With the pictures removed, please write out every line below exactly as given.

─── Material to process ───

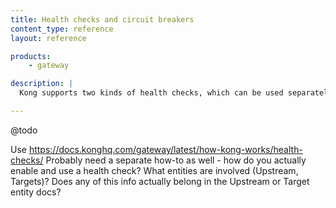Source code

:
 ```yaml
---
title: Health checks and circuit breakers
content_type: reference
layout: reference

products:
    - gateway

description: |
  Kong supports two kinds of health checks, which can be used separately or in conjunction: active and passive (also known as circuit breakers).

---
```


@todo

Use https://docs.konghq.com/gateway/latest/how-kong-works/health-checks/
Probably need a separate how-to as well - how do you actually enable and use a health check? What entities are involved (Upstream, Targets)? Does any of this info actually belong in the Upstream or Target entity docs?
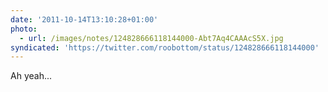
 ```yaml
---
date: '2011-10-14T13:10:28+01:00'
photo:
  - url: /images/notes/124828666118144000-Abt7Aq4CAAAcS5X.jpg
syndicated: 'https://twitter.com/roobottom/status/124828666118144000'
---
```

Ah yeah... 
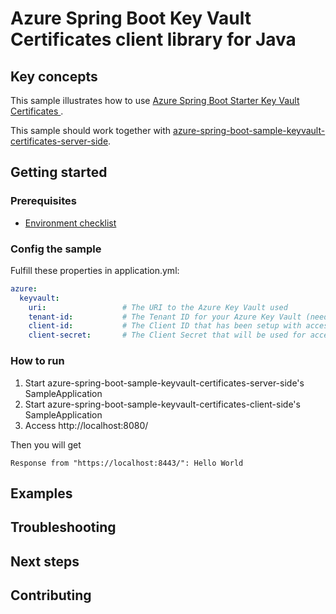 # Azure Spring Boot Key Vault Certificates client library for Java

## Key concepts
This sample illustrates how to use [Azure Spring Boot Starter Key Vault Certificates ][azure_spring_boot_starter_key_vault_certificates].

This sample should work together with [azure-spring-boot-sample-keyvault-certificates-server-side].

## Getting started

### Prerequisites
- [Environment checklist][environment_checklist]

### Config the sample
Fulfill these properties in application.yml:
```yaml
azure:
  keyvault:
    uri:                 # The URI to the Azure Key Vault used
    tenant-id:           # The Tenant ID for your Azure Key Vault (needed if you are not using managed identity).
    client-id:           # The Client ID that has been setup with access to your Azure Key Vault (needed if you are not using managed identity).
    client-secret:       # The Client Secret that will be used for accessing your Azure Key Vault (needed if you are not using managed identity).
```

### How to run
1. Start azure-spring-boot-sample-keyvault-certificates-server-side's SampleApplication
1. Start azure-spring-boot-sample-keyvault-certificates-client-side's SampleApplication
1. Access http://localhost:8080/ 

Then you will get
```text
Response from "https://localhost:8443/": Hello World
```


## Examples
## Troubleshooting
## Next steps
## Contributing

<!-- LINKS -->
[environment_checklist]: https://github.com/Azure/azure-sdk-for-java/blob/master/sdk/spring/ENVIRONMENT_CHECKLIST.md#ready-to-run-checklist
[azure_spring_boot_starter_key_vault_certificates]: https://github.com/Azure/azure-sdk-for-java/blob/master/sdk/spring/azure-spring-boot-starter-keyvault-certificates/README.md
[steps_to_store_certificate]: https://github.com/Azure/azure-sdk-for-java/blob/master/sdk/spring/azure-spring-boot-starter-keyvault-certificates/README.md#creating-an-azure-key-vault
[azure-spring-boot-sample-keyvault-certificates-server-side]: https://github.com/Azure/azure-sdk-for-java/blob/master/sdk/spring/azure-spring-boot-samples/azure-spring-boot-sample-keyvault-certificates-server-side
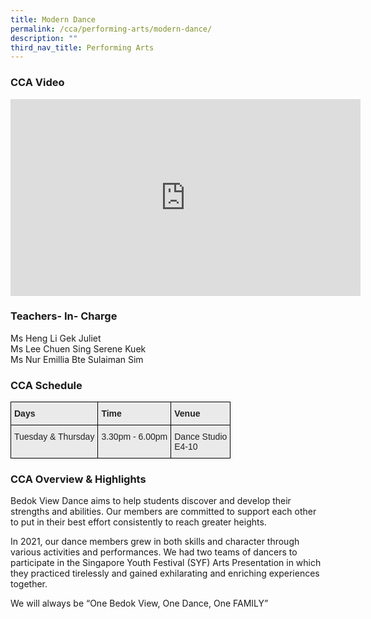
 ```yaml
---
title: Modern Dance
permalink: /cca/performing-arts/modern-dance/
description: ""
third_nav_title: Performing Arts
---
```

### CCA Video

<div class="bp-youtube">

<iframe width="560" height="315" src="https://www.youtube.com/embed/2xMHfBVNN1U" title="YouTube video player" frameborder="0" allow="accelerometer; autoplay; clipboard-write; encrypted-media; gyroscope; picture-in-picture" allowfullscreen=""></iframe>

</div>

### Teachers- In- Charge

Ms Heng Li Gek Juliet <br>
Ms Lee Chuen Sing Serene Kuek <br>
Ms Nur Emillia Bte Sulaiman Sim


### CCA Schedule

<style type="text/css">
.tg  {border-collapse:collapse;border-spacing:0;}
.tg td{border-color:black;border-style:solid;border-width:1px;font-family:Arial, sans-serif;font-size:14px;
  overflow:hidden;padding:10px 5px;word-break:normal;}
.tg th{border-color:black;border-style:solid;border-width:1px;font-family:Arial, sans-serif;font-size:14px;
  font-weight:normal;overflow:hidden;padding:10px 5px;word-break:normal;}
.tg .tg-y7qa{background-color:#EAEAEA;color:#222;text-align:left;vertical-align:top}
.tg .tg-rj1p{background-color:#EAEAEA;color:#222;font-weight:bold;text-align:left;vertical-align:top}
</style>
<table class="tg">
<thead>
  <tr>
    <th class="tg-rj1p">Days</th>
    <th class="tg-rj1p">Time</th>
    <th class="tg-rj1p">Venue</th>
  </tr>
</thead>
<tbody>
  <tr>
    <td class="tg-y7qa">Tuesday &amp; Thursday</td>
    <td class="tg-y7qa">3.30pm - 6.00pm</td>
    <td class="tg-y7qa">Dance Studio<br>E4-10</td>
  </tr>
</tbody>
</table>

### CCA Overview &amp; Highlights

Bedok View Dance aims to help students discover and develop their strengths and abilities. Our members are committed to support each other to put in their best effort consistently to reach greater heights.

In 2021, our dance members grew in both skills and character through various activities and performances. We had two teams of dancers to participate in the Singapore Youth Festival (SYF) Arts Presentation in which they practiced tirelessly and gained exhilarating and enriching experiences together.

We will always be “One Bedok View, One Dance, One FAMILY”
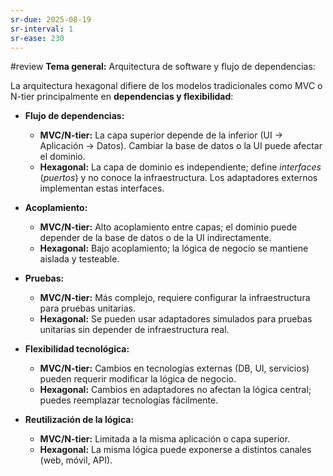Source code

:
 ```yaml
---
sr-due: 2025-08-19
sr-interval: 1
sr-ease: 230
---
```


#review 
**Tema general:** Arquitectura de software y flujo de dependencias:

La arquitectura hexagonal difiere de los modelos tradicionales como MVC o N-tier principalmente en **dependencias y flexibilidad**:

- **Flujo de dependencias:**
    - **MVC/N-tier:** La capa superior depende de la inferior (UI → Aplicación → Datos). Cambiar la base de datos o la UI puede afectar el dominio.
    - **Hexagonal:** La capa de dominio es independiente; define _interfaces_ (_puertos_) y no conoce la infraestructura. Los adaptadores externos implementan estas interfaces.
        
- **Acoplamiento:**
    - **MVC/N-tier:** Alto acoplamiento entre capas; el dominio puede depender de la base de datos o de la UI indirectamente.
    - **Hexagonal:** Bajo acoplamiento; la lógica de negocio se mantiene aislada y testeable.
        
- **Pruebas:**
    - **MVC/N-tier:** Más complejo, requiere configurar la infraestructura para pruebas unitarias.
    - **Hexagonal:** Se pueden usar adaptadores simulados para pruebas unitarias sin depender de infraestructura real.
        
- **Flexibilidad tecnológica:**
    - **MVC/N-tier:** Cambios en tecnologías externas (DB, UI, servicios) pueden requerir modificar la lógica de negocio.
    - **Hexagonal:** Cambios en adaptadores no afectan la lógica central; puedes reemplazar tecnologías fácilmente.
        
- **Reutilización de la lógica:**
    - **MVC/N-tier:** Limitada a la misma aplicación o capa superior.
    - **Hexagonal:** La misma lógica puede exponerse a distintos canales (web, móvil, API).
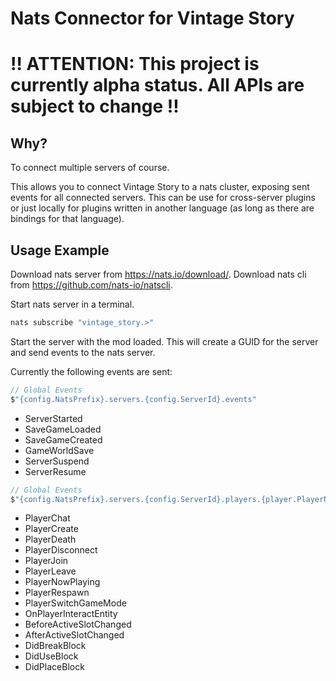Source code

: # Nats Connector for Vintage Story

# ‼️ ATTENTION: This project is currently alpha status. All APIs are subject to change ‼️

## Why?
To connect multiple servers of course.

This allows you to connect Vintage Story to a nats cluster, exposing sent events for all connected servers. This can be use for cross-server plugins or just locally for plugins written in another language (as long as there are bindings for that language).

## Usage Example
Download nats server from https://nats.io/download/.
Download nats cli from https://github.com/nats-io/natscli.

Start nats server in a terminal.


```sh
nats subscribe "vintage_story.>"
```

Start the server with the mod loaded. This will create a GUID for the server and send events to the nats server.

Currently the following events are sent:
```csharp
// Global Events
$"{config.NatsPrefix}.servers.{config.ServerId}.events"
```
- ServerStarted
- SaveGameLoaded
- SaveGameCreated
- GameWorldSave
- ServerSuspend
- ServerResume

```csharp
// Global Events
$"{config.NatsPrefix}.servers.{config.ServerId}.players.{player.PlayerName}.events"
```

- PlayerChat
- PlayerCreate
- PlayerDeath
- PlayerDisconnect
- PlayerJoin
- PlayerLeave
- PlayerNowPlaying
- PlayerRespawn
- PlayerSwitchGameMode
- OnPlayerInteractEntity
- BeforeActiveSlotChanged
- AfterActiveSlotChanged
- DidBreakBlock
- DidUseBlock
- DidPlaceBlock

───

■ Output below:
Source code

:
 ```yaml
---
title: Health checks and circuit breakers
content_type: reference
layout: reference

products:
    - gateway

description: |
  Kong supports two kinds of health checks, which can be used separately or in conjunction: active and passive (also known as circuit breakers).

---
```


@todo

Use https://docs.konghq.com/gateway/latest/how-kong-works/health-checks/
Probably need a separate how-to as well - how do you actually enable and use a health check? What entities are involved (Upstream, Targets)? Does any of this info actually belong in the Upstream or Target entity docs?
 ```yaml
---
date: '2011-10-14T13:10:28+01:00'
photo:
  - url: /images/notes/124828666118144000-Abt7Aq4CAAAcS5X.jpg
syndicated: 'https://twitter.com/roobottom/status/124828666118144000'
---
```

Ah yeah... 
 # Azure Spring Boot Key Vault Certificates client library for Java

## Key concepts
This sample illustrates how to use [Azure Spring Boot Starter Key Vault Certificates ][azure_spring_boot_starter_key_vault_certificates].

This sample should work together with [azure-spring-boot-sample-keyvault-certificates-server-side].

## Getting started

### Prerequisites
- [Environment checklist][environment_checklist]

### Config the sample
Fulfill these properties in application.yml:
```yaml
azure:
  keyvault:
    uri:                 # The URI to the Azure Key Vault used
    tenant-id:           # The Tenant ID for your Azure Key Vault (needed if you are not using managed identity).
    client-id:           # The Client ID that has been setup with access to your Azure Key Vault (needed if you are not using managed identity).
    client-secret:       # The Client Secret that will be used for accessing your Azure Key Vault (needed if you are not using managed identity).
```

### How to run
1. Start azure-spring-boot-sample-keyvault-certificates-server-side's SampleApplication
1. Start azure-spring-boot-sample-keyvault-certificates-client-side's SampleApplication
1. Access http://localhost:8080/ 

Then you will get
```text
Response from "https://localhost:8443/": Hello World
```


## Examples
## Troubleshooting
## Next steps
## Contributing

<!-- LINKS -->
[environment_checklist]: https://github.com/Azure/azure-sdk-for-java/blob/master/sdk/spring/ENVIRONMENT_CHECKLIST.md#ready-to-run-checklist
[azure_spring_boot_starter_key_vault_certificates]: https://github.com/Azure/azure-sdk-for-java/blob/master/sdk/spring/azure-spring-boot-starter-keyvault-certificates/README.md
[steps_to_store_certificate]: https://github.com/Azure/azure-sdk-for-java/blob/master/sdk/spring/azure-spring-boot-starter-keyvault-certificates/README.md#creating-an-azure-key-vault
[azure-spring-boot-sample-keyvault-certificates-server-side]: https://github.com/Azure/azure-sdk-for-java/blob/master/sdk/spring/azure-spring-boot-samples/azure-spring-boot-sample-keyvault-certificates-server-side
 ```yaml
---
title: Modern Dance
permalink: /cca/performing-arts/modern-dance/
description: ""
third_nav_title: Performing Arts
---
```

### CCA Video

<div class="bp-youtube">

<iframe width="560" height="315" src="https://www.youtube.com/embed/2xMHfBVNN1U" title="YouTube video player" frameborder="0" allow="accelerometer; autoplay; clipboard-write; encrypted-media; gyroscope; picture-in-picture" allowfullscreen=""></iframe>

</div>

### Teachers- In- Charge

Ms Heng Li Gek Juliet <br>
Ms Lee Chuen Sing Serene Kuek <br>
Ms Nur Emillia Bte Sulaiman Sim


### CCA Schedule

<style type="text/css">
.tg  {border-collapse:collapse;border-spacing:0;}
.tg td{border-color:black;border-style:solid;border-width:1px;font-family:Arial, sans-serif;font-size:14px;
  overflow:hidden;padding:10px 5px;word-break:normal;}
.tg th{border-color:black;border-style:solid;border-width:1px;font-family:Arial, sans-serif;font-size:14px;
  font-weight:normal;overflow:hidden;padding:10px 5px;word-break:normal;}
.tg .tg-y7qa{background-color:#EAEAEA;color:#222;text-align:left;vertical-align:top}
.tg .tg-rj1p{background-color:#EAEAEA;color:#222;font-weight:bold;text-align:left;vertical-align:top}
</style>
<table class="tg">
<thead>
  <tr>
    <th class="tg-rj1p">Days</th>
    <th class="tg-rj1p">Time</th>
    <th class="tg-rj1p">Venue</th>
  </tr>
</thead>
<tbody>
  <tr>
    <td class="tg-y7qa">Tuesday &amp; Thursday</td>
    <td class="tg-y7qa">3.30pm - 6.00pm</td>
    <td class="tg-y7qa">Dance Studio<br>E4-10</td>
  </tr>
</tbody>
</table>

### CCA Overview &amp; Highlights

Bedok View Dance aims to help students discover and develop their strengths and abilities. Our members are committed to support each other to put in their best effort consistently to reach greater heights.

In 2021, our dance members grew in both skills and character through various activities and performances. We had two teams of dancers to participate in the Singapore Youth Festival (SYF) Arts Presentation in which they practiced tirelessly and gained exhilarating and enriching experiences together.

We will always be “One Bedok View, One Dance, One FAMILY”
Source code

:
 ```yaml
---
sr-due: 2025-08-19
sr-interval: 1
sr-ease: 230
---
```


#review 
**Tema general:** Arquitectura de software y flujo de dependencias:

La arquitectura hexagonal difiere de los modelos tradicionales como MVC o N-tier principalmente en **dependencias y flexibilidad**:

- **Flujo de dependencias:**
    - **MVC/N-tier:** La capa superior depende de la inferior (UI → Aplicación → Datos). Cambiar la base de datos o la UI puede afectar el dominio.
    - **Hexagonal:** La capa de dominio es independiente; define _interfaces_ (_puertos_) y no conoce la infraestructura. Los adaptadores externos implementan estas interfaces.
        
- **Acoplamiento:**
    - **MVC/N-tier:** Alto acoplamiento entre capas; el dominio puede depender de la base de datos o de la UI indirectamente.
    - **Hexagonal:** Bajo acoplamiento; la lógica de negocio se mantiene aislada y testeable.
        
- **Pruebas:**
    - **MVC/N-tier:** Más complejo, requiere configurar la infraestructura para pruebas unitarias.
    - **Hexagonal:** Se pueden usar adaptadores simulados para pruebas unitarias sin depender de infraestructura real.
        
- **Flexibilidad tecnológica:**
    - **MVC/N-tier:** Cambios en tecnologías externas (DB, UI, servicios) pueden requerir modificar la lógica de negocio.
    - **Hexagonal:** Cambios en adaptadores no afectan la lógica central; puedes reemplazar tecnologías fácilmente.
        
- **Reutilización de la lógica:**
    - **MVC/N-tier:** Limitada a la misma aplicación o capa superior.
    - **Hexagonal:** La misma lógica puede exponerse a distintos canales (web, móvil, API).
Source code

: # Nats Connector for Vintage Story

# ‼️ ATTENTION: This project is currently alpha status. All APIs are subject to change ‼️

## Why?
To connect multiple servers of course.

This allows you to connect Vintage Story to a nats cluster, exposing sent events for all connected servers. This can be use for cross-server plugins or just locally for plugins written in another language (as long as there are bindings for that language).

## Usage Example
Download nats server from https://nats.io/download/.
Download nats cli from https://github.com/nats-io/natscli.

Start nats server in a terminal.


```sh
nats subscribe "vintage_story.>"
```

Start the server with the mod loaded. This will create a GUID for the server and send events to the nats server.

Currently the following events are sent:
```csharp
// Global Events
$"{config.NatsPrefix}.servers.{config.ServerId}.events"
```
- ServerStarted
- SaveGameLoaded
- SaveGameCreated
- GameWorldSave
- ServerSuspend
- ServerResume

```csharp
// Global Events
$"{config.NatsPrefix}.servers.{config.ServerId}.players.{player.PlayerName}.events"
```

- PlayerChat
- PlayerCreate
- PlayerDeath
- PlayerDisconnect
- PlayerJoin
- PlayerLeave
- PlayerNowPlaying
- PlayerRespawn
- PlayerSwitchGameMode
- OnPlayerInteractEntity
- BeforeActiveSlotChanged
- AfterActiveSlotChanged
- DidBreakBlock
- DidUseBlock
- DidPlaceBlock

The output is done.